EXERCISE ▸ Each line of the data below should be restated exactly, with images left out.

Data records ▸
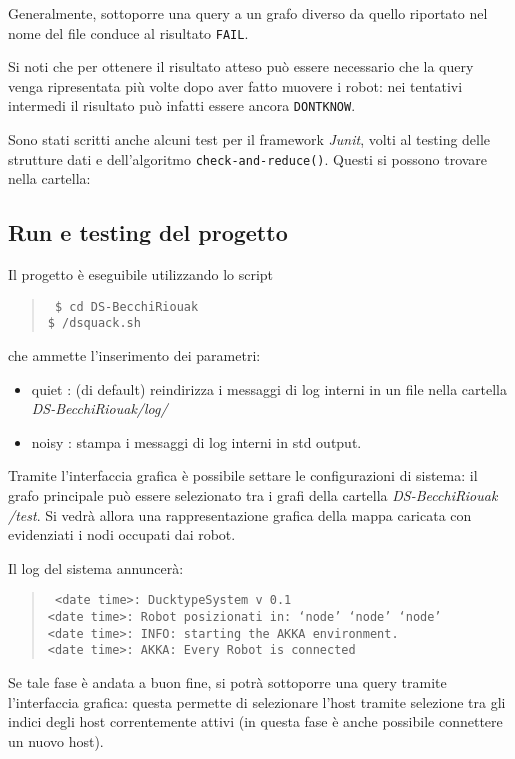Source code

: Generalmente, sottoporre una query a un grafo diverso da quello riportato
nel nome del file conduce al risultato \texttt{FAIL}.

Si noti che per ottenere il risultato atteso può essere necessario
che la query venga ripresentata più volte dopo aver fatto muovere i robot:
nei tentativi intermedi il risultato può infatti essere ancora \texttt{DONTKNOW}.

Sono stati scritti anche alcuni test per il framework \emph{Junit}, volti al
testing delle strutture dati e dell'algoritmo \texttt{check-and-reduce()}.
Questi si possono trovare nella cartella:

\subsection{Run e testing del progetto}
Il progetto è eseguibile utilizzando lo script

\begin{quote}\texttt{
    \$ cd DS-BecchiRiouak\\
    \$ /dsquack.sh }
\end{quote}
che ammette l'inserimento dei parametri:
\begin{itemize}
\item quiet : (di default) reindirizza i messaggi di log interni in un file nella
  cartella \emph{DS-BecchiRiouak/log/ }
\item noisy : stampa i messaggi di log interni in std output.
\end{itemize}

Tramite l'interfaccia grafica è possibile settare le configurazioni di sistema:
il grafo principale può essere selezionato tra i grafi della cartella
\emph{DS-BecchiRiouak /test}.
Si vedrà allora una rappresentazione grafica della mappa caricata con
evidenziati i nodi occupati dai robot.

Il log del sistema annuncerà:
\begin{quote}\texttt{
 <date time>: DucktypeSystem v 0.1\\
 <date time>: Robot posizionati in: `node' `node' `node'\\
 <date time>: INFO: starting the AKKA environment.\\
 <date time>: AKKA: Every Robot is connected
 }
\end{quote}

Se tale fase è andata a buon fine, si potrà sottoporre una query tramite
l'interfaccia grafica: questa permette di selezionare l'host tramite selezione
tra gli indici degli host correntemente attivi (in questa fase è anche possibile
connettere un nuovo host).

EXPECTED OUTPUT ▸
Source code

: Generalmente, sottoporre una query a un grafo diverso da quello riportato
nel nome del file conduce al risultato \texttt{FAIL}.

Si noti che per ottenere il risultato atteso può essere necessario
che la query venga ripresentata più volte dopo aver fatto muovere i robot:
nei tentativi intermedi il risultato può infatti essere ancora \texttt{DONTKNOW}.

Sono stati scritti anche alcuni test per il framework \emph{Junit}, volti al
testing delle strutture dati e dell'algoritmo \texttt{check-and-reduce()}.
Questi si possono trovare nella cartella:

\subsection{Run e testing del progetto}
Il progetto è eseguibile utilizzando lo script

\begin{quote}\texttt{
    \$ cd DS-BecchiRiouak\\
    \$ /dsquack.sh }
\end{quote}
che ammette l'inserimento dei parametri:
\begin{itemize}
\item quiet : (di default) reindirizza i messaggi di log interni in un file nella
  cartella \emph{DS-BecchiRiouak/log/ }
\item noisy : stampa i messaggi di log interni in std output.
\end{itemize}

Tramite l'interfaccia grafica è possibile settare le configurazioni di sistema:
il grafo principale può essere selezionato tra i grafi della cartella
\emph{DS-BecchiRiouak /test}.
Si vedrà allora una rappresentazione grafica della mappa caricata con
evidenziati i nodi occupati dai robot.

Il log del sistema annuncerà:
\begin{quote}\texttt{
 <date time>: DucktypeSystem v 0.1\\
 <date time>: Robot posizionati in: `node' `node' `node'\\
 <date time>: INFO: starting the AKKA environment.\\
 <date time>: AKKA: Every Robot is connected
 }
\end{quote}

Se tale fase è andata a buon fine, si potrà sottoporre una query tramite
l'interfaccia grafica: questa permette di selezionare l'host tramite selezione
tra gli indici degli host correntemente attivi (in questa fase è anche possibile
connettere un nuovo host).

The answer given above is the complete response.